### [WORK REQUIRED]
Transcribe the records in full; omit images.

### [DATA SHOWN]
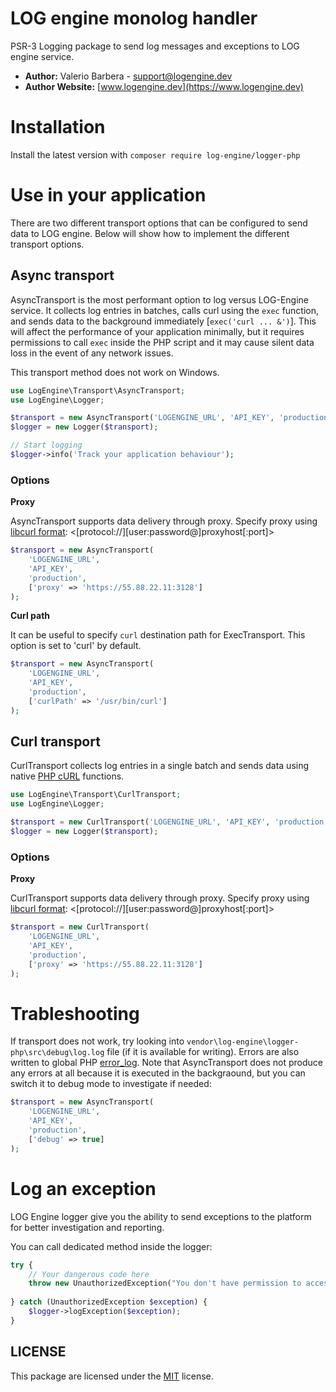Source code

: # LOG engine monolog handler

PSR-3 Logging package to send log messages and exceptions to LOG engine service.

- **Author:** Valerio Barbera - [support@logengine.dev](mailto:support@logengine.dev)
- **Author Website:** [www.logengine.dev](https://www.logengine.dev)


# Installation
Install the latest version with `composer require log-engine/logger-php`

# Use in your application

There are two different transport options that can be configured to send data to LOG engine. Below will show how to implement the different transport options.

## Async transport

AsyncTransport is the most performant option to log versus LOG-Engine service. It collects log entries in batches, calls curl using the `exec` function, and sends data to the background immediately [`exec('curl ... &')`]. This will affect the performance of your application minimally, but it requires permissions to call `exec` inside the PHP script and it may cause silent data loss in the event of any network issues. 

This transport method does not work on Windows. 

```php
use LogEngine\Transport\AsyncTransport;
use LogEngine\Logger;

$transport = new AsyncTransport('LOGENGINE_URL', 'API_KEY', 'production');
$logger = new Logger($transport);

// Start logging
$logger->info('Track your application behaviour');
```

### Options

**Proxy**

AsyncTransport supports data delivery through proxy. Specify proxy using [libcurl format](http://curl.haxx.se/libcurl/c/CURLOPT_PROXY.html): <[protocol://][user:password@]proxyhost[:port]>

```php
$transport = new AsyncTransport(
    'LOGENGINE_URL', 
    'API_KEY', 
    'production', 
    ['proxy' => 'https://55.88.22.11:3128']
);
```

**Curl path**

It can be useful to specify `curl` destination path for ExecTransport. This option is set to 'curl' by default.

```php
$transport = new AsyncTransport(
    'LOGENGINE_URL', 
    'API_KEY', 
    'production', 
    ['curlPath' => '/usr/bin/curl']
);
```

## Curl transport

CurlTransport collects log entries in a single batch and sends data using native [PHP cURL](http://php.net/manual/en/book.curl.php) functions. 

```php
use LogEngine\Transport\CurlTransport;
use LogEngine\Logger;

$transport = new CurlTransport('LOGENGINE_URL', 'API_KEY', 'production');
$logger = new Logger($transport);
```

### Options

**Proxy**

CurlTransport supports data delivery through proxy. Specify proxy using [libcurl format](http://curl.haxx.se/libcurl/c/CURLOPT_PROXY.html): <[protocol://][user:password@]proxyhost[:port]>

```php
$transport = new CurlTransport(
    'LOGENGINE_URL', 
    'API_KEY', 
    'production', 
    ['proxy' => 'https://55.88.22.11:3128']
);
```

# Trableshooting

If transport does not work, try looking into `vendor\log-engine\logger-php\src\debug\log.log` file (if it is available for writing). Errors are also written to global PHP [error_log](http://php.net/manual/en/errorfunc.configuration.php#ini.error-log). Note that AsyncTransport does not produce any errors at all because it is executed in the backgraound, but you can switch it to debug mode to investigate if needed:

```php
$transport = new AsyncTransport(
    'LOGENGINE_URL', 
    'API_KEY', 
    'production', 
    ['debug' => true]
);
```

# Log an exception

LOG Engine logger give you the ability to send exceptions to the platform for better investigation and reporting.

You can call dedicated method inside the logger:

```php
try {
    // Your dangerous code here
    throw new UnauthorizedException("You don't have permission to access.");
    
} catch (UnauthorizedException $exception) {
    $logger->logException($exception);
}
```

## LICENSE

This package are licensed under the [MIT](LICENSE) license.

### [EXPECTED OUTPUT]
Source code

: # LOG engine monolog handler

PSR-3 Logging package to send log messages and exceptions to LOG engine service.

- **Author:** Valerio Barbera - [support@logengine.dev](mailto:support@logengine.dev)
- **Author Website:** [www.logengine.dev](https://www.logengine.dev)


# Installation
Install the latest version with `composer require log-engine/logger-php`

# Use in your application

There are two different transport options that can be configured to send data to LOG engine. Below will show how to implement the different transport options.

## Async transport

AsyncTransport is the most performant option to log versus LOG-Engine service. It collects log entries in batches, calls curl using the `exec` function, and sends data to the background immediately [`exec('curl ... &')`]. This will affect the performance of your application minimally, but it requires permissions to call `exec` inside the PHP script and it may cause silent data loss in the event of any network issues. 

This transport method does not work on Windows. 

```php
use LogEngine\Transport\AsyncTransport;
use LogEngine\Logger;

$transport = new AsyncTransport('LOGENGINE_URL', 'API_KEY', 'production');
$logger = new Logger($transport);

// Start logging
$logger->info('Track your application behaviour');
```

### Options

**Proxy**

AsyncTransport supports data delivery through proxy. Specify proxy using [libcurl format](http://curl.haxx.se/libcurl/c/CURLOPT_PROXY.html): <[protocol://][user:password@]proxyhost[:port]>

```php
$transport = new AsyncTransport(
    'LOGENGINE_URL', 
    'API_KEY', 
    'production', 
    ['proxy' => 'https://55.88.22.11:3128']
);
```

**Curl path**

It can be useful to specify `curl` destination path for ExecTransport. This option is set to 'curl' by default.

```php
$transport = new AsyncTransport(
    'LOGENGINE_URL', 
    'API_KEY', 
    'production', 
    ['curlPath' => '/usr/bin/curl']
);
```

## Curl transport

CurlTransport collects log entries in a single batch and sends data using native [PHP cURL](http://php.net/manual/en/book.curl.php) functions. 

```php
use LogEngine\Transport\CurlTransport;
use LogEngine\Logger;

$transport = new CurlTransport('LOGENGINE_URL', 'API_KEY', 'production');
$logger = new Logger($transport);
```

### Options

**Proxy**

CurlTransport supports data delivery through proxy. Specify proxy using [libcurl format](http://curl.haxx.se/libcurl/c/CURLOPT_PROXY.html): <[protocol://][user:password@]proxyhost[:port]>

```php
$transport = new CurlTransport(
    'LOGENGINE_URL', 
    'API_KEY', 
    'production', 
    ['proxy' => 'https://55.88.22.11:3128']
);
```

# Trableshooting

If transport does not work, try looking into `vendor\log-engine\logger-php\src\debug\log.log` file (if it is available for writing). Errors are also written to global PHP [error_log](http://php.net/manual/en/errorfunc.configuration.php#ini.error-log). Note that AsyncTransport does not produce any errors at all because it is executed in the backgraound, but you can switch it to debug mode to investigate if needed:

```php
$transport = new AsyncTransport(
    'LOGENGINE_URL', 
    'API_KEY', 
    'production', 
    ['debug' => true]
);
```

# Log an exception

LOG Engine logger give you the ability to send exceptions to the platform for better investigation and reporting.

You can call dedicated method inside the logger:

```php
try {
    // Your dangerous code here
    throw new UnauthorizedException("You don't have permission to access.");
    
} catch (UnauthorizedException $exception) {
    $logger->logException($exception);
}
```

## LICENSE

This package are licensed under the [MIT](LICENSE) license.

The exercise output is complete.